╭─ Data extract

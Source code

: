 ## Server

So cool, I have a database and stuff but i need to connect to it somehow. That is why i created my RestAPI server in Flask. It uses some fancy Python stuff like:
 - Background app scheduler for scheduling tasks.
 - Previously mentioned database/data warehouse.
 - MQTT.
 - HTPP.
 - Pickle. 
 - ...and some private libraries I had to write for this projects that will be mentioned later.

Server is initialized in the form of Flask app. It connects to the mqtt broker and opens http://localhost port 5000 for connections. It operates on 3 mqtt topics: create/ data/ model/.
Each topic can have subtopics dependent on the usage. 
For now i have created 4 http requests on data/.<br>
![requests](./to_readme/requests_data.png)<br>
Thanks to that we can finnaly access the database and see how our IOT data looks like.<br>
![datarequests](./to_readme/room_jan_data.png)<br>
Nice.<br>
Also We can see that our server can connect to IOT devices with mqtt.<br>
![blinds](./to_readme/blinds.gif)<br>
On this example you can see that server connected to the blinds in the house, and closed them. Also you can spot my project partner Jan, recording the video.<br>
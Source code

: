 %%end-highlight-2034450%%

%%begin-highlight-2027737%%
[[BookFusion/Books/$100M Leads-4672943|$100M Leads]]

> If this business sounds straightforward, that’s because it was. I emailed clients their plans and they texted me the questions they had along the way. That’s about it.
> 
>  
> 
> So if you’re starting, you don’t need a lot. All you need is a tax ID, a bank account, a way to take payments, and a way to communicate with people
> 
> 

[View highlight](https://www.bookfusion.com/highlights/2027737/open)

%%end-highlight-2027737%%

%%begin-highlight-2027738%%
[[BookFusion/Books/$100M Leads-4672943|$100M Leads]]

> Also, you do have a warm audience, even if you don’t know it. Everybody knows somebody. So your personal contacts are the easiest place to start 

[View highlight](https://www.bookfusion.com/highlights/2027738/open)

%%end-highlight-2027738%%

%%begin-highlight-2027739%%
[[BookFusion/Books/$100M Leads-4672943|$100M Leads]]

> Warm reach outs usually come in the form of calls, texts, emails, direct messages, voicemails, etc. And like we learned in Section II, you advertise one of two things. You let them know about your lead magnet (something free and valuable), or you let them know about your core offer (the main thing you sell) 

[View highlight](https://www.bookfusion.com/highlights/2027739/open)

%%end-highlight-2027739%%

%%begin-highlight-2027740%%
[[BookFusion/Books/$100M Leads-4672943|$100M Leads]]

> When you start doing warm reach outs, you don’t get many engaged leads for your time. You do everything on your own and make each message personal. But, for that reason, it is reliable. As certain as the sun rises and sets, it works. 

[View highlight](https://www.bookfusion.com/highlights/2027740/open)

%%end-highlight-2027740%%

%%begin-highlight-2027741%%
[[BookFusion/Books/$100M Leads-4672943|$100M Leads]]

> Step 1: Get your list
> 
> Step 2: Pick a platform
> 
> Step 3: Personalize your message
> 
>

╰─

#### Task prompt
Using the data above, return each line that includes the word "begin".

#### Output
%%begin-highlight-2027737%%
%%begin-highlight-2027738%%
%%begin-highlight-2027739%%
%%begin-highlight-2027740%%
%%begin-highlight-2027741%%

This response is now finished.